The Uninsured at the Starting Line in California: California findings from the 2013 Kaiser Survey of Low-Income Americans and the ACA

IV. Health Coverage and Financial Security

How the ACA Might Affect Low- and Moderate- Income Californians’ Financial Situation

Low-income families in California face multiple financial challenges on a daily basis, but a major challenge is the cost of health care. Insurance provides some financial protection for many low-income adults in California, but many still struggle to pay their share of premiums or other costs associated with care. Low-income adults without coverage are particularly vulnerable, facing even more financial strain than their insured counterparts. Both insured and uninsured low-income adults in California struggle with medical bills and debt. Coverage expansions, assistance with premium costs, and limits on out-of-pocket costs under the ACA have the potential to ameliorate the financial issues associated with the cost of health care.

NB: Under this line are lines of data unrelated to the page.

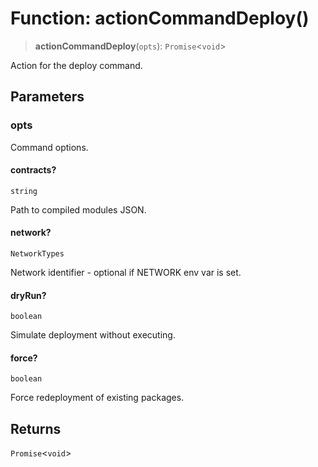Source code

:# Function: actionCommandDeploy()

> **actionCommandDeploy**(`opts`): `Promise`\<`void`\>

Action for the deploy command.

## Parameters

### opts

Command options.

#### contracts?

`string`

Path to compiled modules JSON.

#### network?

`NetworkTypes`

Network identifier - optional if NETWORK env var is set.

#### dryRun?

`boolean`

Simulate deployment without executing.

#### force?

`boolean`

Force redeployment of existing packages.

## Returns

`Promise`\<`void`\>
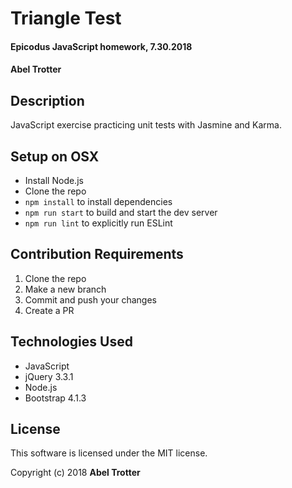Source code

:# Triangle Test

#### Epicodus JavaScript homework, 7.30.2018

#### Abel Trotter

## Description

JavaScript exercise practicing unit tests with Jasmine and Karma.

## Setup on OSX

* Install Node.js
* Clone the repo
* `npm install` to install dependencies
* `npm run start` to build and start the dev server
* `npm run lint` to explicitly run ESLint

## Contribution Requirements

1. Clone the repo
1. Make a new branch
1. Commit and push your changes
1. Create a PR

## Technologies Used

* JavaScript
* jQuery 3.3.1
* Node.js
* Bootstrap 4.1.3

## License

This software is licensed under the MIT license.

Copyright (c) 2018 **Abel Trotter**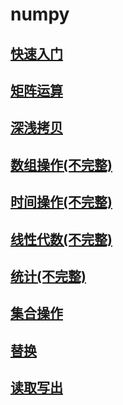 # numpy

## [快速入门](quickstart.ipynb)
## [矩阵运算](matrix.ipynb)
## [深浅拷贝](copy.ipynb)
## [数组操作(不完整)](array_operation.ipynb)
## [时间操作(不完整)](time_operation.ipynb)
## [线性代数(不完整)](linalg.ipynb)
## [统计(不完整)](statistics.ipynb)
## [集合操作](set.ipynb)
## [替换](replace.ipynb)
## [读取写出](read_write.ipynb)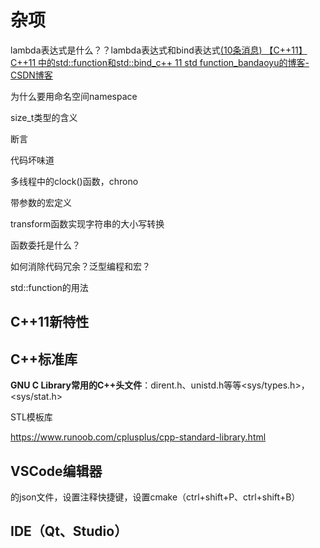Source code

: # 杂项

lambda表达式是什么？？lambda表达式和bind表达式[(10条消息) 【C++11】C++11 中的std::function和std::bind_c++ 11 std function_bandaoyu的博客-CSDN博客](https://blog.csdn.net/bandaoyu/article/details/106084948)

为什么要用命名空间namespace

size_t类型的含义

断言

代码坏味道

多线程中的clock()函数，chrono

带参数的宏定义

transform函数实现字符串的大小写转换

函数委托是什么？

如何消除代码冗余？泛型编程和宏？

std::function的用法

## C++11新特性

## C++标准库

**GNU C Library常用的C++头文件**：dirent.h、unistd.h等等<sys/types.h>，<sys/stat.h> 

STL模板库

https://www.runoob.com/cplusplus/cpp-standard-library.html

## VSCode编辑器

的json文件，设置注释快捷键，设置cmake（ctrl+shift+P、ctrl+shift+B）

## IDE（Qt、Studio）
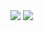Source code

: <div>
    <img align=top src="https://github-readme-stats.vercel.app/api?username=GmacSpm&show_icons=true&title_color=0969da&text_color=808080&theme=transparent&hide_border=true"/>
    <img align=top src="https://github-readme-stats.vercel.app/api/top-langs/?username=GmacSpm&title_color=0969da&text_color=808080&theme=transparent&hide_border=true"/>
<div>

Health care costs pose a challenge for low- and moderate-income families in California, even if they have insurance coverage.

Health care accounts for a major budget item for low-income families, and affordability is a concern for many. Even among those with insurance, the cost of insurance itself can be a burden. Seven in ten adults in California with employer coverage (70%) say they pay at least some part of their premium (data not shown), and adults with nongroup coverage pay premiums directly to insurers themselves. Of adults in California who pay at least some portion of their premium, those with low and moderate incomes are most likely to report difficulty paying these costs (Figure 21). Forty-one percent of low-income (≤138% FPL) adults and 36% of moderate-income adults (139%-400% FPL) in California who pay a share of the premium for employer coverage reported that their share is somewhat hard or very hard for them to afford, compared to 22% of higher-income (>400% FPL) adults with this coverage. For California adults with nongroup coverage, the rates are higher, with 76% of moderate income adults reporting difficulty paying their premiums. Since most adults with employer coverage share the cost of the premium with their employer, it is not surprising that rates of difficulty are higher among those with nongroup coverage, who pay the entire cost themselves.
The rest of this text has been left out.